## TASK INSTRUCTIONS
Unless a line falls after the one with "#### ***[Lightning AR-1](<Lightning_AR-1>)***", retype it exactly from the records below; leave out all pictures.

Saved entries
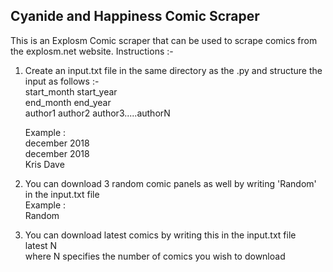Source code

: ## Cyanide and Happiness Comic Scraper
This is an Explosm Comic scraper that can be used to scrape comics from the explosm.net website. 
Instructions :-

 1. Create an input.txt file in the same directory as the .py and structure the input as follows :-  
  start_month start_year  
  end_month end_year  
  author1 author2 author3.....authorN
  
	  Example :  
  	  december 2018   
  december 2018  
  Kris Dave
  
2. You can download 3 random comic panels as well by writing 'Random' in the input.txt file  
	Example :  
	Random
3. You can download latest comics by writing this in the input.txt file  
	latest N  
	where N specifies the number of comics you wish to download 

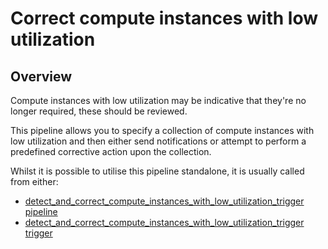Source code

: # Correct compute instances with low utilization

## Overview

Compute instances with low utilization may be indicative that they're no longer required, these should be reviewed.

This pipeline allows you to specify a collection of compute instances with low utilization and then either send notifications or attempt to perform a predefined corrective action upon the collection.

Whilst it is possible to utilise this pipeline standalone, it is usually called from either:
- [detect_and_correct_compute_instances_with_low_utilization_trigger pipeline](https://hub.flowpipe.io/mods/turbot/gcp_thrifty/pipelines/gcp_thrifty.pipeline.detect_and_correct_compute_instances_with_low_utilization_trigger)
- [detect_and_correct_compute_instances_with_low_utilization_trigger trigger](https://hub.flowpipe.io/mods/turbot/gcp_thrifty/triggers/gcp_thrifty.trigger.query.detect_and_correct_compute_instances_with_low_utilization_trigger)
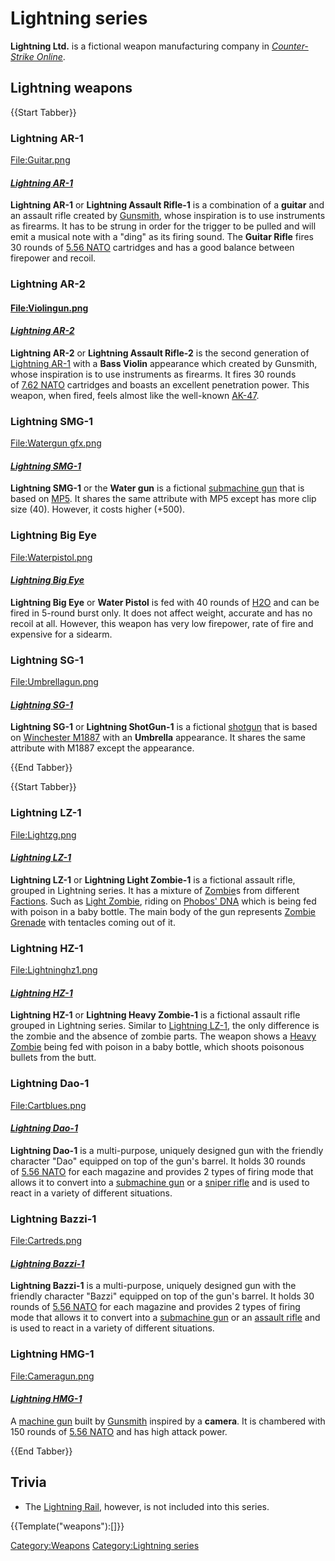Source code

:# Lightning series
**Lightning Ltd.** is a fictional weapon manufacturing company in *[Counter-Strike Online](<Counter-Strike_Online>)*. 

## Lightning weapons

{{Start Tabber}}

### Lightning AR-1
[File:Guitar.png](<File_Guitar.png>)
#### ***[Lightning AR-1](<Lightning_AR-1>)***

**Lightning AR-1** or **Lightning Assault Rifle-1** is a combination of a **guitar** and an assault rifle created by [Gunsmith](<Gunsmith>), whose inspiration is to use instruments as firearms. It has to be strung in order for the trigger to be pulled and will emit a musical note with a "ding" as its firing sound. The **Guitar Rifle** fires 30 rounds of [5.56 NATO](<5.56_NATO>) cartridges and has a good balance between firepower and recoil.

### Lightning AR-2
####  [File:Violingun.png](<File_Violingun.png>)
#### ***[Lightning AR-2](<Lightning_AR-2>)***

**Lightning AR-2** or **Lightning Assault Rifle-2** is the second generation of [Lightning AR-1](<Lightning_AR-1>) with a **Bass Violin** appearance which created by Gunsmith, whose inspiration is to use instruments as firearms. It fires 30 rounds of [7.62 NATO](<7.62_NATO>) cartridges and boasts an excellent penetration power. This weapon, when fired, feels almost like the well-known [AK-47](<AK-47>).

### Lightning SMG-1
[File:Watergun gfx.png](<File_Watergun_gfx.png>)
#### ***[Lightning SMG-1](<Lightning_SMG-1>)***

**Lightning SMG-1** or the **Water gun** is a fictional [submachine gun](<submachine_gun>) that is based on [MP5](<MP5>). It shares the same attribute with MP5 except has more clip size (40). However, it costs higher (+500).

### Lightning Big Eye
[File:Waterpistol.png](<File_Waterpistol.png>)
#### ***[Lightning Big Eye](<Lightning_Big_Eye>)***

**Lightning Big Eye** or **Water Pistol** is fed with 40 rounds of [H2O](<H2O>) and can be fired in 5-round burst only. It does not affect weight, accurate and has no recoil at all. However, this weapon has very low firepower, rate of fire and expensive for a sidearm.

### Lightning SG-1
[File:Umbrellagun.png](<File_Umbrellagun.png>)
#### ***[Lightning SG-1](<Lightning_SG-1>)***

**Lightning SG-1** or **Lightning ShotGun-1** is a fictional [shotgun](<shotgun>) that is based on [Winchester M1887](<Winchester_M1887>) with an **Umbrella** appearance. It shares the same attribute with M1887 except the appearance.

{{End Tabber}}


{{Start Tabber}}

### Lightning LZ-1
[File:Lightzg.png](<File_Lightzg.png>)
#### ***[Lightning LZ-1](<Lightning_LZ-1>)***

**Lightning LZ-1** or **Lightning Light Zombie-1** is a fictional assault rifle, grouped in Lightning series. It has a mixture of [Zombie](<Zombie>)s from different [Factions](<Factions>). Such as [Light Zombie](<Light_Zombie>), riding on [Phobos' DNA](<Phobos'_DNA>) which is being fed with poison in a baby bottle. The main body of the gun represents [Zombie Grenade](<Zombie_Grenade>) with tentacles coming out of it.

### Lightning HZ-1
[File:Lightninghz1.png](<File_Lightninghz1.png>)
#### ***[Lightning HZ-1](<Lightning_HZ-1>)***

**Lightning HZ-1** or **Lightning Heavy Zombie-1** is a fictional assault rifle grouped in Lightning series. Similar to [Lightning LZ-1](<Lightning_LZ-1>), the only difference is the zombie and the absence of zombie parts. The weapon shows a [Heavy Zombie](<Heavy_Zombie>) being fed with poison in a baby bottle, which shoots poisonous bullets from the butt.

### Lightning Dao-1
[File:Cartblues.png](<File_Cartblues.png>)
#### ***[Lightning Dao-1](<Lightning_Dao-1>)***

**Lightning Dao-1** is a multi-purpose, uniquely designed gun with the friendly character "Dao" equipped on top of the gun's barrel. It holds 30 rounds of [5.56 NATO](<5.56_NATO>) for each magazine and provides 2 types of firing mode that allows it to convert into a [submachine gun](<submachine_gun>) or a [sniper rifle](<sniper_rifle>) and is used to react in a variety of different situations.

### Lightning Bazzi-1
[File:Cartreds.png](<File_Cartreds.png>)
#### ***[Lightning Bazzi-1](<Lightning_Bazzi-1>)***

**Lightning Bazzi-1** is a multi-purpose, uniquely designed gun with the friendly character "Bazzi" equipped on top of the gun's barrel. It holds 30 rounds of [5.56 NATO](<5.56_NATO>) for each magazine and provides 2 types of firing mode that allows it to convert into a [submachine gun](<submachine_gun>) or an [assault rifle](<assault_rifle>) and is used to react in a variety of different situations.

### Lightning HMG-1
[File:Cameragun.png](<File_Cameragun.png>)
#### ***[Lightning HMG-1](<Lightning_HMG-1>)***

A [machine gun](<machine_gun>) built by [Gunsmith](<Gunsmith>) inspired by a **camera**. It is chambered with 150 rounds of [5.56 NATO](<5.56_NATO>) and has high attack power.

{{End Tabber}}



## Trivia

* The [Lightning Rail](<Lightning_Rail>), however, is not included into this series.

{{Template("weapons"):[]}}


[Category:Weapons](<Category_Weapons>)
[Category:Lightning series](<Category_Lightning_series>)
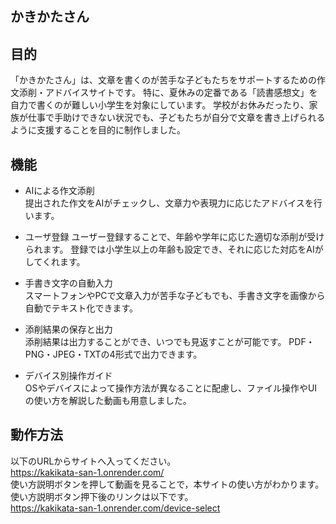 かきかたさん
---
## 目的
「かきかたさん」は、文章を書くのが苦手な子どもたちをサポートするための作文添削・アドバイスサイトです。
特に、夏休みの定番である「読書感想文」を自力で書くのが難しい小学生を対象にしています。
学校がお休みだったり、家族が仕事で手助けできない状況でも、子どもたちが自分で文章を書き上げられるように支援することを目的に制作しました。

## 機能
- AIによる作文添削  
提出された作文をAIがチェックし、文章力や表現力に応じたアドバイスを行います。

- ユーザ登録
ユーザー登録することで、年齢や学年に応じた適切な添削が受けられます。
登録では小学生以上の年齢も設定でき、それに応じた対応をAIがしてくれます。

- 手書き文字の自動入力  
スマートフォンやPCで文章入力が苦手な子どもでも、手書き文字を画像から自動でテキスト化できます。

- 添削結果の保存と出力  
添削結果は出力することができ、いつでも見返すことが可能です。
PDF・PNG・JPEG・TXTの4形式で出力できます。

- デバイス別操作ガイド  
OSやデバイスによって操作方法が異なることに配慮し、ファイル操作やUIの使い方を解説した動画も用意しました。


## 動作方法
以下のURLからサイトへ入ってください。  
https://kakikata-san-1.onrender.com/  
使い方説明ボタンを押して動画を見ることで，本サイトの使い方がわかります。  
使い方説明ボタン押下後のリンクは以下です。  
https://kakikata-san-1.onrender.com/device-select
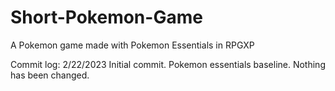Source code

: # Short-Pokemon-Game
A Pokemon game made with Pokemon Essentials in RPGXP

Commit log:
2/22/2023
Initial commit. Pokemon essentials baseline. Nothing has been changed.
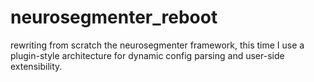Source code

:# neurosegmenter_reboot

rewriting from scratch the neurosegmenter framework, this time I use a plugin-style architecture for dynamic config parsing and user-side extensibility. 

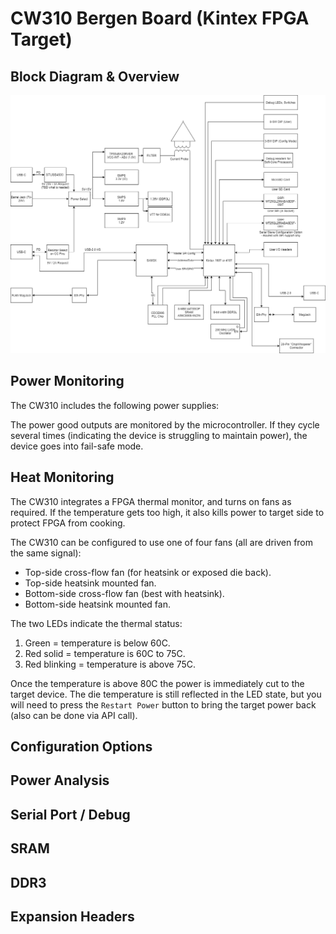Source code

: # CW310 Bergen Board (Kintex FPGA Target)

## Block Diagram & Overview

<img src="CW310block.png">

## Power Monitoring

The CW310 includes the following power supplies:

The power good outputs are monitored by the microcontroller. If they cycle several times (indicating the device is struggling to maintain power), the device goes into fail-safe mode.

## Heat Monitoring

The CW310 integrates a FPGA thermal monitor, and turns on fans as required. If the temperature gets too high, it also kills power to target side to protect FPGA from cooking.

The CW310 can be configured to use one of four fans (all are driven from the same signal):

* Top-side cross-flow fan (for heatsink or exposed die back).
* Top-side heatsink mounted fan.
* Bottom-side cross-flow fan (best with heatsink).
* Bottom-side heatsink mounted fan.

The two LEDs indicate the thermal status:

1. Green = temperature is below 60C.
2. Red solid = temperature is 60C to 75C.
3. Red blinking = temperature is above 75C.

Once the temperature is above 80C the power is immediately cut to the target device. The die temperature is still reflected in the LED state, but you will need to press the `Restart Power` button to bring the target power back (also can be done via API call).

## Configuration Options

## Power Analysis

## Serial Port / Debug

## SRAM

## DDR3

## Expansion Headers
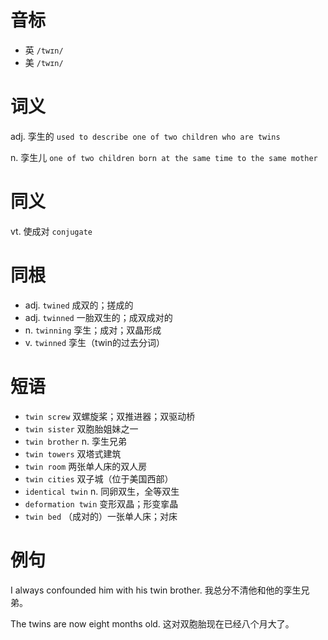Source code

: # 音标

- 英 `/twɪn/`
- 美 `/twɪn/`

# 词义

adj. 孪生的
`used to describe one of two children who are twins`

n. 孪生儿
`one of two children born at the same time to the same mother`

# 同义

vt. 使成对
`conjugate`

# 同根

- adj. `twined` 成双的；搓成的
- adj. `twinned` 一胎双生的；成双成对的
- n. `twinning` 孪生；成对；双晶形成
- v. `twinned` 孪生（twin的过去分词）

# 短语

- `twin screw` 双螺旋桨；双推进器；双驱动桥
- `twin sister` 双胞胎姐妹之一
- `twin brother` n. 孪生兄弟
- `twin towers` 双塔式建筑
- `twin room` 两张单人床的双人房
- `twin cities` 双子城（位于美国西部）
- `identical twin` n. 同卵双生，全等双生
- `deformation twin` 变形双晶；形变挛晶
- `twin bed` （成对的）一张单人床；对床

# 例句

I always confounded him with his twin brother.
我总分不清他和他的孪生兄弟。

The twins are now eight months old.
这对双胞胎现在已经八个月大了。


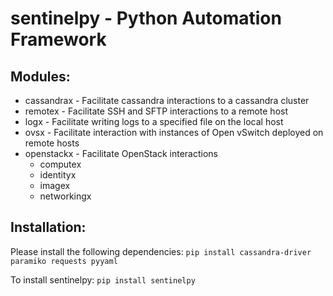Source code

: # sentinelpy - Python Automation Framework

## Modules:
* cassandrax - Facilitate cassandra interactions to a cassandra cluster
* remotex - Facilitate SSH and SFTP interactions to a remote host
* logx - Facilitate writing logs to a specified file on the local host
* ovsx - Facilitate interaction with instances of Open vSwitch deployed on remote hosts
* openstackx - Facilitate OpenStack interactions
    * computex
    * identityx
    * imagex
    * networkingx



## Installation:

Please install the following dependencies:
`pip install cassandra-driver paramiko requests pyyaml`


To install sentinelpy:
`pip install sentinelpy`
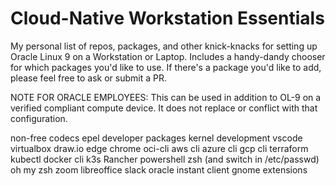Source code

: # Cloud-Native Workstation Essentials

My personal list of repos, packages, and other knick-knacks for setting up Oracle Linux 9 on a Workstation or Laptop. Includes a handy-dandy chooser for which packages you'd like to use. If there's a package you'd like to add, please feel free to ask or submit a PR. 

NOTE FOR ORACLE EMPLOYEES: This can be used in addition to OL-9 on a verified compliant compute device. It does not replace or conflict with that configuration.

non-free codecs
epel
developer packages
kernel development
vscode
virtualbox
draw.io
edge
chrome
oci-cli
aws cli
azure cli
gcp cli
terraform
kubectl
docker cli
k3s
Rancher
powershell
zsh (and switch in /etc/passwd)
oh my zsh
zoom
libreoffice
slack
oracle instant client
gnome extensions
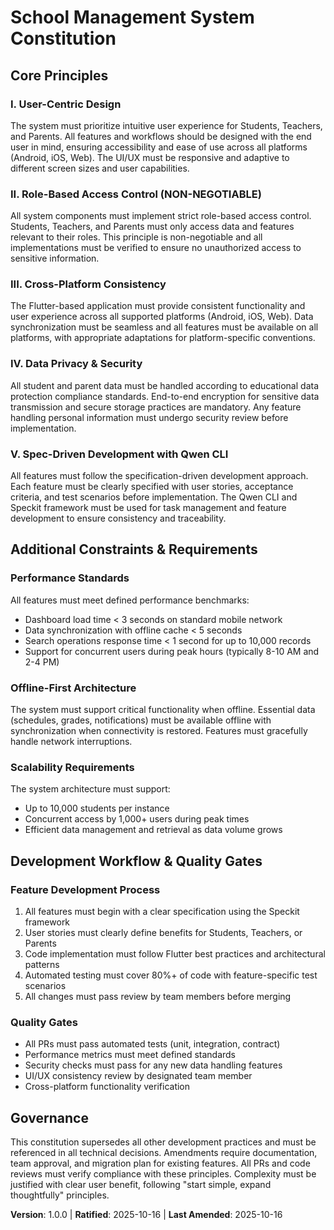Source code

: # School Management System Constitution

## Core Principles

### I. User-Centric Design
The system must prioritize intuitive user experience for Students, Teachers, and Parents. All features and workflows should be designed with the end user in mind, ensuring accessibility and ease of use across all platforms (Android, iOS, Web). The UI/UX must be responsive and adaptive to different screen sizes and user capabilities.

### II. Role-Based Access Control (NON-NEGOTIABLE)
All system components must implement strict role-based access control. Students, Teachers, and Parents must only access data and features relevant to their roles. This principle is non-negotiable and all implementations must be verified to ensure no unauthorized access to sensitive information.

### III. Cross-Platform Consistency
The Flutter-based application must provide consistent functionality and user experience across all supported platforms (Android, iOS, Web). Data synchronization must be seamless and all features must be available on all platforms, with appropriate adaptations for platform-specific conventions.

### IV. Data Privacy & Security
All student and parent data must be handled according to educational data protection compliance standards. End-to-end encryption for sensitive data transmission and secure storage practices are mandatory. Any feature handling personal information must undergo security review before implementation.

### V. Spec-Driven Development with Qwen CLI
All features must follow the specification-driven development approach. Each feature must be clearly specified with user stories, acceptance criteria, and test scenarios before implementation. The Qwen CLI and Speckit framework must be used for task management and feature development to ensure consistency and traceability.

## Additional Constraints & Requirements

### Performance Standards
All features must meet defined performance benchmarks:
- Dashboard load time < 3 seconds on standard mobile network
- Data synchronization with offline cache < 5 seconds
- Search operations response time < 1 second for up to 10,000 records
- Support for concurrent users during peak hours (typically 8-10 AM and 2-4 PM)

### Offline-First Architecture
The system must support critical functionality when offline. Essential data (schedules, grades, notifications) must be available offline with synchronization when connectivity is restored. Features must gracefully handle network interruptions.

### Scalability Requirements
The system architecture must support:
- Up to 10,000 students per instance
- Concurrent access by 1,000+ users during peak times
- Efficient data management and retrieval as data volume grows

## Development Workflow & Quality Gates

### Feature Development Process
1. All features must begin with a clear specification using the Speckit framework
2. User stories must clearly define benefits for Students, Teachers, or Parents
3. Code implementation must follow Flutter best practices and architectural patterns
4. Automated testing must cover 80%+ of code with feature-specific test scenarios
5. All changes must pass review by team members before merging

### Quality Gates
- All PRs must pass automated tests (unit, integration, contract)
- Performance metrics must meet defined standards
- Security checks must pass for any new data handling features
- UI/UX consistency review by designated team member
- Cross-platform functionality verification

## Governance

This constitution supersedes all other development practices and must be referenced in all technical decisions. Amendments require documentation, team approval, and migration plan for existing features. All PRs and code reviews must verify compliance with these principles. Complexity must be justified with clear user benefit, following "start simple, expand thoughtfully" principles.

**Version**: 1.0.0 | **Ratified**: 2025-10-16 | **Last Amended**: 2025-10-16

## RESPONSE
Source code

: ## Cyanide and Happiness Comic Scraper
This is an Explosm Comic scraper that can be used to scrape comics from the explosm.net website. 
Instructions :-

 1. Create an input.txt file in the same directory as the .py and structure the input as follows :-  
  start_month start_year  
  end_month end_year  
  author1 author2 author3.....authorN
  
	  Example :  
  	  december 2018   
  december 2018  
  Kris Dave
  
2. You can download 3 random comic panels as well by writing 'Random' in the input.txt file  
	Example :  
	Random
3. You can download latest comics by writing this in the input.txt file  
	latest N  
	where N specifies the number of comics you wish to download 

Source code

: # Correct compute instances with low utilization

## Overview

Compute instances with low utilization may be indicative that they're no longer required, these should be reviewed.

This pipeline allows you to specify a collection of compute instances with low utilization and then either send notifications or attempt to perform a predefined corrective action upon the collection.

Whilst it is possible to utilise this pipeline standalone, it is usually called from either:
- [detect_and_correct_compute_instances_with_low_utilization_trigger pipeline](https://hub.flowpipe.io/mods/turbot/gcp_thrifty/pipelines/gcp_thrifty.pipeline.detect_and_correct_compute_instances_with_low_utilization_trigger)
- [detect_and_correct_compute_instances_with_low_utilization_trigger trigger](https://hub.flowpipe.io/mods/turbot/gcp_thrifty/triggers/gcp_thrifty.trigger.query.detect_and_correct_compute_instances_with_low_utilization_trigger)
Source code

:# Lightning series
**Lightning Ltd.** is a fictional weapon manufacturing company in *[Counter-Strike Online](<Counter-Strike_Online>)*. 

## Lightning weapons

{{Start Tabber}}

### Lightning AR-1
[File:Guitar.png](<File_Guitar.png>)
#### ***[Lightning AR-1](<Lightning_AR-1>)***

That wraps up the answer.